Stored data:
+++++
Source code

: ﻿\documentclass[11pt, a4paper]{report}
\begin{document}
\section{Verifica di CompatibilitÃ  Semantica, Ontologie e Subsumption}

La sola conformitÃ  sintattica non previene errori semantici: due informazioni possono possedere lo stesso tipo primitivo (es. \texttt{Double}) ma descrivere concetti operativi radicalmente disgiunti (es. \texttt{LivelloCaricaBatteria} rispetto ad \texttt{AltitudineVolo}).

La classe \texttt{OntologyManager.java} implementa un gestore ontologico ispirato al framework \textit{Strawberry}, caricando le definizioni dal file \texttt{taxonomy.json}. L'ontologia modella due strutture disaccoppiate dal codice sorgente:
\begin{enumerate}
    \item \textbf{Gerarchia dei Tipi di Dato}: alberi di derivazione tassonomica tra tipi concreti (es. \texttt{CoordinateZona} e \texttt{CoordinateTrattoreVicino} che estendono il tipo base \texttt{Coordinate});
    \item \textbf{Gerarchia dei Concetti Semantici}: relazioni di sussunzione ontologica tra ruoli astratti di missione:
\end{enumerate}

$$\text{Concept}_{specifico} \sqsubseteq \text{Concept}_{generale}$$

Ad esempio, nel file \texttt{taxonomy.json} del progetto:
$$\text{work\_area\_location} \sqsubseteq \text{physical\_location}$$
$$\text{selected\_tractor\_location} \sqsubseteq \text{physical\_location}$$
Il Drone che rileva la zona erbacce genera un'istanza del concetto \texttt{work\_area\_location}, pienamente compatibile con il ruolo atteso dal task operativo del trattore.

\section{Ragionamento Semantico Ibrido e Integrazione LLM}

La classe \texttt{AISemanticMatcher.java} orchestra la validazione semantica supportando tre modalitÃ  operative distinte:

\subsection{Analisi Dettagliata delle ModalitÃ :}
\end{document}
+++++
Whenever a line includes the word "physical", pull it out of the entries.

Response area:
$$\text{work\_area\_location} \sqsubseteq \text{physical\_location}$$
$$\text{selected\_tractor\_location} \sqsubseteq \text{physical\_location}$$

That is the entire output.